Tahun ini ada sepuluh turnamen yang dikategorikan Grand Prix, yakni: Turnamen Jepang, Taiwan, Denmark, Swedia, All England, Kanada, Muangthai, Malaysia, Indonesia dan India.
Setiap tahun, turnamen yang masuk dalam katagori ini bisa berubah dan IBF-lah yang akan menentukannya.
Angka yang diberikan kepada para pemenang dan peserta, tidak sama dalam setiap turnamen Grand Prix.
Pada Turnamen Indonesia Terbuka yang lalu umpamanya, juara pertama mendapat angka 250, juara kedua 200.
Setiap pemain yang ikut ambil bagian dalam turnamen tersebut biarpun kalah, ia akan diberi angka 50.
Jika ternyata ada pemain yang telah mendaftarkan diri, tetapi tidak jadi ikut bertanding, angkanya akan dikurangi 50, dan pemain yang tidak ikut akan mendapat angka nol.
Pada turnamen lain, angkanya bisa berbeda. Makin tinggi kategori dan jumlah hadiah uangnya, makin tinggi juga jumlah angka yang diberikan dalam turnamen tersebut.
Mungkin saja terjadi seorang pemain yang mengikuti seluruh turnamen Grand Prix walaupun selalu kalah, menduduki ranking yang lebih tinggi daripada pemain lain yang menjadi juara satu dalam salah satu turnamen, tetapi absen dalam turnamen yang lain.
Soalnya, ranking pemain akan ditentukan berdasarkan jumlah angka yang berhasil dikumpulkannya dalam turnamen-turnamen Grand Prix.

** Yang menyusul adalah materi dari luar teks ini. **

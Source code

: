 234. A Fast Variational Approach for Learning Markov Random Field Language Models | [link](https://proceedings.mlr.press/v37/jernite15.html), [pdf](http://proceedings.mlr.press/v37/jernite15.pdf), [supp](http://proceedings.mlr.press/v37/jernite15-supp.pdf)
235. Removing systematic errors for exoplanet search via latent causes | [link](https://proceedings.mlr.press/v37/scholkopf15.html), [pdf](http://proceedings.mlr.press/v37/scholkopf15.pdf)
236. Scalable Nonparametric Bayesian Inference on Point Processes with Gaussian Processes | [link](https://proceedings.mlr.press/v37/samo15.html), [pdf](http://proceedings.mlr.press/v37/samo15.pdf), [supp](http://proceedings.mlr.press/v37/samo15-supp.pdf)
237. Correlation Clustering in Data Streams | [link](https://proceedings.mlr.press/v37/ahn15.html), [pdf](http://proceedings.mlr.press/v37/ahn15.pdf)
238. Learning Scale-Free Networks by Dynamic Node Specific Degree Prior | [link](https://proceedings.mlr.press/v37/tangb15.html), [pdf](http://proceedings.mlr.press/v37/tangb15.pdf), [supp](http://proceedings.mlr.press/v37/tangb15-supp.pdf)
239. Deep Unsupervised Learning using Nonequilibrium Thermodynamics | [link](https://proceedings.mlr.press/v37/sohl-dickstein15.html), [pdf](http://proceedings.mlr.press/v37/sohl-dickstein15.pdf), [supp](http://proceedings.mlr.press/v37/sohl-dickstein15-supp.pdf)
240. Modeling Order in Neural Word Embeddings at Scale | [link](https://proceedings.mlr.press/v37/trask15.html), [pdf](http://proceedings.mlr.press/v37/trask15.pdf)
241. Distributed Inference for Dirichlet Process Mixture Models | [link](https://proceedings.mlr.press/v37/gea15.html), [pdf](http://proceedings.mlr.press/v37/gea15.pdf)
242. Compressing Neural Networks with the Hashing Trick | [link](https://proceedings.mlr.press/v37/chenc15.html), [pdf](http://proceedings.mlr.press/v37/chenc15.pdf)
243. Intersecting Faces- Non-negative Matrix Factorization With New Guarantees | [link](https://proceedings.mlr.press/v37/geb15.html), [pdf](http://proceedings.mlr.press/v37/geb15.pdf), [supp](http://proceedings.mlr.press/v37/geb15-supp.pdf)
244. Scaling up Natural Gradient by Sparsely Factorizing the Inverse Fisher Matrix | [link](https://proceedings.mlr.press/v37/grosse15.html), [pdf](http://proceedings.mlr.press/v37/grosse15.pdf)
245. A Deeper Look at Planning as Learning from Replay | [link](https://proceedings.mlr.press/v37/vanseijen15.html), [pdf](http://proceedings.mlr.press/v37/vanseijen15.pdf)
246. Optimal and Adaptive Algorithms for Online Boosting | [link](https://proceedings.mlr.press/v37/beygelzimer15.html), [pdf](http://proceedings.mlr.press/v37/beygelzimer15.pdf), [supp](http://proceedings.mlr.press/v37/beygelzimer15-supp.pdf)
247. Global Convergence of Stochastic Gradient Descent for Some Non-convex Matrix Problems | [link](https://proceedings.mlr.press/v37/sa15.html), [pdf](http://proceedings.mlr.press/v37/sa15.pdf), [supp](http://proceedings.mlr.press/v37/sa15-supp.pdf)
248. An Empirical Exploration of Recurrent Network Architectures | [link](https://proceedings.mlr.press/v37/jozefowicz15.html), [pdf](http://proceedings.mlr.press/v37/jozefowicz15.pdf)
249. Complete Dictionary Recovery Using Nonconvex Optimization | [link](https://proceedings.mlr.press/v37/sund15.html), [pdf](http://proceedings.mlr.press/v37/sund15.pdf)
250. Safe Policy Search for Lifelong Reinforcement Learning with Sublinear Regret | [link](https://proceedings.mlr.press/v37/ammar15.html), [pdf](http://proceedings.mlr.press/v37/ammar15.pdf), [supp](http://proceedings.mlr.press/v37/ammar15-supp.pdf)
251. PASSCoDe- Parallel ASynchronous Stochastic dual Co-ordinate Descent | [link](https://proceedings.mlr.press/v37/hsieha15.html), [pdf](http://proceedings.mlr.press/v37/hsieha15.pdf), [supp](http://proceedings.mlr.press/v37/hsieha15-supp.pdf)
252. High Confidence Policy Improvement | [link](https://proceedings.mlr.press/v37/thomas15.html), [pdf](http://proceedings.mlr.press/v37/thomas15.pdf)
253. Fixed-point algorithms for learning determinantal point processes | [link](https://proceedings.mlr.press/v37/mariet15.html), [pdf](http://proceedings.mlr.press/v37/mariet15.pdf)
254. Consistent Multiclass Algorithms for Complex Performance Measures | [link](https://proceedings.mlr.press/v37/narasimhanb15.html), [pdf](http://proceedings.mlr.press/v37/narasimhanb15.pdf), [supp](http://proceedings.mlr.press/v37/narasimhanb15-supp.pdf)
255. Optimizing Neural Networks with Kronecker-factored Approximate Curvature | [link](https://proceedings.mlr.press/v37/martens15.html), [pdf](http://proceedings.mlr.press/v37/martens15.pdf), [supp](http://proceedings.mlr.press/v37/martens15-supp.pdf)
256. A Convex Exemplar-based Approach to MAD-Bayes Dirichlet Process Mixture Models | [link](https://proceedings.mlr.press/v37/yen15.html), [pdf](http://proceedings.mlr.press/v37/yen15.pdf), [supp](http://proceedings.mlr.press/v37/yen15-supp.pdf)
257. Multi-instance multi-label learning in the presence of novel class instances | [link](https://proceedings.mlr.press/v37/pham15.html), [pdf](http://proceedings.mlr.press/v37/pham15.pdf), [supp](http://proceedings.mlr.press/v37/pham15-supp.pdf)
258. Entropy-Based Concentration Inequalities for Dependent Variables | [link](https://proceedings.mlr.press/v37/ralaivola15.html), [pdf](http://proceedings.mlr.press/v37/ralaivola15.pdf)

Dan IBF-lah yang akan mencatat jumlah angkanya.
Setiap suatu turnamen Grand Prix berakhir, kedudukan ranking pemain bisa berubah.
Lius Pongoh, biarpun ia juara dalam Turnamen Indonesia Terbuka pertengahan bulan Juli yang lalu, ia hanya berhasil menduduki ranking kesembilan dalam '10 besar’ Grand Prix putra.
Soalnya, ia tidak ikut dalam turnamen Grand Prix lainnya.
Cara penentuan ranking ini juga berlaku bagi pemain bulutangkis putri. (TLT)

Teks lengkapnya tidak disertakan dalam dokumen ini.